• _Description of the task_: Pick out each line of the records that includes the string "гироскопа", and copy it.

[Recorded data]
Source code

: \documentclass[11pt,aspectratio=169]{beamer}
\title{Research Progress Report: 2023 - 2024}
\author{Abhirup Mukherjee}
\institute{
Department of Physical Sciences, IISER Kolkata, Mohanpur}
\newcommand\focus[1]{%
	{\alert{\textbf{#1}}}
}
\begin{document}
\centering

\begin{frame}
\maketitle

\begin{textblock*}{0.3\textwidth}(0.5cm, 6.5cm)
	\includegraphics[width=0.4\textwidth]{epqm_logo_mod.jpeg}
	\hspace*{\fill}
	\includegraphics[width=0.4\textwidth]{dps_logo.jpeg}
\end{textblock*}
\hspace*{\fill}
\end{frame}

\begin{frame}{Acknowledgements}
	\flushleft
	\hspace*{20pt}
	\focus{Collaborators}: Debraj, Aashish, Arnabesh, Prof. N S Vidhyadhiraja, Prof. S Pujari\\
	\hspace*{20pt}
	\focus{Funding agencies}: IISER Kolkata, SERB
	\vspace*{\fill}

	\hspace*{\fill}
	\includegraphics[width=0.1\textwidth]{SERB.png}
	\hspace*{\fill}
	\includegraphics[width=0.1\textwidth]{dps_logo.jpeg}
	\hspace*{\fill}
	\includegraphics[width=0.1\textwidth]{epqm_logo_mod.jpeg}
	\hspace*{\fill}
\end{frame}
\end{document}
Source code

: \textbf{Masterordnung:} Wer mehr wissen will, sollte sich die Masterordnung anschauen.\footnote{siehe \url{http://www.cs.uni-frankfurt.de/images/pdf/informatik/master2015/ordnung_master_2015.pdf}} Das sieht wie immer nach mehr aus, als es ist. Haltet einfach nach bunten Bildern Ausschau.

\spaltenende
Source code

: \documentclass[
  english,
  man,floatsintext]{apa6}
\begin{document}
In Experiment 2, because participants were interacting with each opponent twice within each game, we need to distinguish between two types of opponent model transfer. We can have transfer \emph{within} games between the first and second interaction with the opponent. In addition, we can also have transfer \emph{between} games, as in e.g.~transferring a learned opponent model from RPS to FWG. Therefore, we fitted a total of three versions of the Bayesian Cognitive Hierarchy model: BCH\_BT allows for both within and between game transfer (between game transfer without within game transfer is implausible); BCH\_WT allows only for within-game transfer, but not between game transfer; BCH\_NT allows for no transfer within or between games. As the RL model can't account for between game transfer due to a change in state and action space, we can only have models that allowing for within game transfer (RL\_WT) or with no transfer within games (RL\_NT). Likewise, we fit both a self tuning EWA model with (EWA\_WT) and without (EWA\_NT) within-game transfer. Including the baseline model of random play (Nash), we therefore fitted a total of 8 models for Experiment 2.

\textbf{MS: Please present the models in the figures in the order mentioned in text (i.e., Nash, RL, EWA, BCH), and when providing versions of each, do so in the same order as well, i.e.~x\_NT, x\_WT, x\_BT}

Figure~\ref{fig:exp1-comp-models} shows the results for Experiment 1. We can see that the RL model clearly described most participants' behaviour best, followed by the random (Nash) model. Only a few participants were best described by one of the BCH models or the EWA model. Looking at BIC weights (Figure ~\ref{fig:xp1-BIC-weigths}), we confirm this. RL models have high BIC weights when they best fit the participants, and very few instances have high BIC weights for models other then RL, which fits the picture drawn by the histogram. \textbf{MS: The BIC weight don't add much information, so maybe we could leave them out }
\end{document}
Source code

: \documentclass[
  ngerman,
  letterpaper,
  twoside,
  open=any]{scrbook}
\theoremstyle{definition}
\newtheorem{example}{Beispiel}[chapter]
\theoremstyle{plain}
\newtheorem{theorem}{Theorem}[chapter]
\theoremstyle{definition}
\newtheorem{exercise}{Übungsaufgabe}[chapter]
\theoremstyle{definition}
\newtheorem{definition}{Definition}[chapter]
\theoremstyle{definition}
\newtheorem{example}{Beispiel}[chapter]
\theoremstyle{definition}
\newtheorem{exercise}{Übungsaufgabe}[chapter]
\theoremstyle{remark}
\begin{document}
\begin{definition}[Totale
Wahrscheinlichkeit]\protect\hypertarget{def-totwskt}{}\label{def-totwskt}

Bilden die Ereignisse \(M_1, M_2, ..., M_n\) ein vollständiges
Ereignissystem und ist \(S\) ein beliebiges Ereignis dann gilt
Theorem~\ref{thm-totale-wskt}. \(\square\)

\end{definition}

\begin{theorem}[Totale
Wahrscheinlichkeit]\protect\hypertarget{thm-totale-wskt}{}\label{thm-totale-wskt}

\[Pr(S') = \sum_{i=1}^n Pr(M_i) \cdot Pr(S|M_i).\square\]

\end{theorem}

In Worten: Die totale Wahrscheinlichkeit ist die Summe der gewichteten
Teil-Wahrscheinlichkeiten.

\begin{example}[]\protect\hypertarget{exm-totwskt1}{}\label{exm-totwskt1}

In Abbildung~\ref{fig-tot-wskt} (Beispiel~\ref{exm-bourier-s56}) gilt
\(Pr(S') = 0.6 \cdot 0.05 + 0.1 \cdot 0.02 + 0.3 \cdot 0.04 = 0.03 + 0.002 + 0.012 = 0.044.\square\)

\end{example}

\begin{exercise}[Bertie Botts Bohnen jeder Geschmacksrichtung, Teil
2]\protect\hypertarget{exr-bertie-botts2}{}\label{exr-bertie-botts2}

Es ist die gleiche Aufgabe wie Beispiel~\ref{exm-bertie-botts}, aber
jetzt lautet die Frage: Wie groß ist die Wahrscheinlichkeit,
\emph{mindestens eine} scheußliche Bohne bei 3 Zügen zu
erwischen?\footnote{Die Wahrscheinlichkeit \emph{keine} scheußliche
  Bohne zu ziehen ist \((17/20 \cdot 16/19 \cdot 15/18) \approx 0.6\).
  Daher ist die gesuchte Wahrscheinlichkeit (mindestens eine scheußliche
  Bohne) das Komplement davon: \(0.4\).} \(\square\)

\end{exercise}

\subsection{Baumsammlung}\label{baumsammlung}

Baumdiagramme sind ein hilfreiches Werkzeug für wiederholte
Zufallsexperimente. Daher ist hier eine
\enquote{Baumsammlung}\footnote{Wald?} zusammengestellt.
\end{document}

--

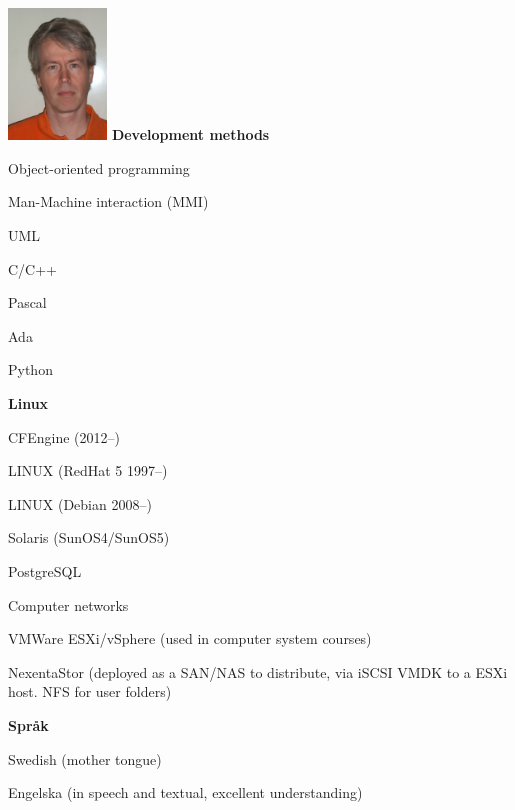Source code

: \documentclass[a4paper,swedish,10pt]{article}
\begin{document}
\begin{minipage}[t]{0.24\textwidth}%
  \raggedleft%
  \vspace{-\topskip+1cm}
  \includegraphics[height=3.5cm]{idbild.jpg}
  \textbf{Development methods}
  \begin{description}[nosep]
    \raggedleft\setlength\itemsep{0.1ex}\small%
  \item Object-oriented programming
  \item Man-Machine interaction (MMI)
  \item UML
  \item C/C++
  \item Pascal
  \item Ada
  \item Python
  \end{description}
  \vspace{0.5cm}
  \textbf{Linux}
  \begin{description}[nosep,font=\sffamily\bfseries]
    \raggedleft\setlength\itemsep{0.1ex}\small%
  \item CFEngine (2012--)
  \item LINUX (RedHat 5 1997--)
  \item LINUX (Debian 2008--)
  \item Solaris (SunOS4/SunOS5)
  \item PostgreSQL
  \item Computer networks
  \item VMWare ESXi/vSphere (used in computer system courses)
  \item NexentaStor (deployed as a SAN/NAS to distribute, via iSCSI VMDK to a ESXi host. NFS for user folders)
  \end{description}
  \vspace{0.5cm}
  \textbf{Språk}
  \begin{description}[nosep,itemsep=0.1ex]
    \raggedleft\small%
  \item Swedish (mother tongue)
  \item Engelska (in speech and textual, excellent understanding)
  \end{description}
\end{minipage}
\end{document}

...

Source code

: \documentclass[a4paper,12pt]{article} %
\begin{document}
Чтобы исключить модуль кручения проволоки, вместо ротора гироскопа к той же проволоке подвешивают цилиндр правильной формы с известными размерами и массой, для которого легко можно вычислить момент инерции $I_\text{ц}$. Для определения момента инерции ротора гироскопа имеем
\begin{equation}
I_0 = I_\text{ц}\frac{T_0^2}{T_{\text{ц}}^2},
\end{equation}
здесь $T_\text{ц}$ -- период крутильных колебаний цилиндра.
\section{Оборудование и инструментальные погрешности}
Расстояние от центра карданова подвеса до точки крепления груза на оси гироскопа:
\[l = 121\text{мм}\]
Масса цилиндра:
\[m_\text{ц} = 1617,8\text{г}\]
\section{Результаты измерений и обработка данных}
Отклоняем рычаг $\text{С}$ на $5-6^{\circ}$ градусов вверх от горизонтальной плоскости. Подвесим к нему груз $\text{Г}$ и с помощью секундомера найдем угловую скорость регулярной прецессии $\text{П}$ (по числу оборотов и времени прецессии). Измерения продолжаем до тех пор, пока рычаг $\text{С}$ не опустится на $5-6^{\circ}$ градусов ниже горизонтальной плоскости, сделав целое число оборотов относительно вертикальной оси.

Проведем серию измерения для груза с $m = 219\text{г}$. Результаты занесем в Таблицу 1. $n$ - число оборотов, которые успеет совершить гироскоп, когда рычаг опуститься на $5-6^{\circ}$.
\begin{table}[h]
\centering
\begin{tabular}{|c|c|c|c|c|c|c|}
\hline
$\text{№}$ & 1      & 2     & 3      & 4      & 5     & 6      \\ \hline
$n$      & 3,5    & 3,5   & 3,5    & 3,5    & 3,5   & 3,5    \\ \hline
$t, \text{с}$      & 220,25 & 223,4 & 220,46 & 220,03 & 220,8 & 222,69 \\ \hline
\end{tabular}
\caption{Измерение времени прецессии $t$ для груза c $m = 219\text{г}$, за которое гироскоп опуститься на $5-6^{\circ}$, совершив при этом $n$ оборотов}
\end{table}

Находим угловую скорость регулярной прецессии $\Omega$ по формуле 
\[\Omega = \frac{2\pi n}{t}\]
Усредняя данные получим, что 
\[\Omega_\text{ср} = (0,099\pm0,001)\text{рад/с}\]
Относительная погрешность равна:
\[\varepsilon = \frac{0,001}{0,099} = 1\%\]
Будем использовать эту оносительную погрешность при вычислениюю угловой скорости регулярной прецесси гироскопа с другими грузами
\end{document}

• _Task response_:
Чтобы исключить модуль кручения проволоки, вместо ротора гироскопа к той же проволоке подвешивают цилиндр правильной формы с известными размерами и массой, для которого легко можно вычислить момент инерции $I_\text{ц}$. Для определения момента инерции ротора гироскопа имеем
Расстояние от центра карданова подвеса до точки крепления груза на оси гироскопа:
Будем использовать эту оносительную погрешность при вычислениюю угловой скорости регулярной прецесси гироскопа с другими грузами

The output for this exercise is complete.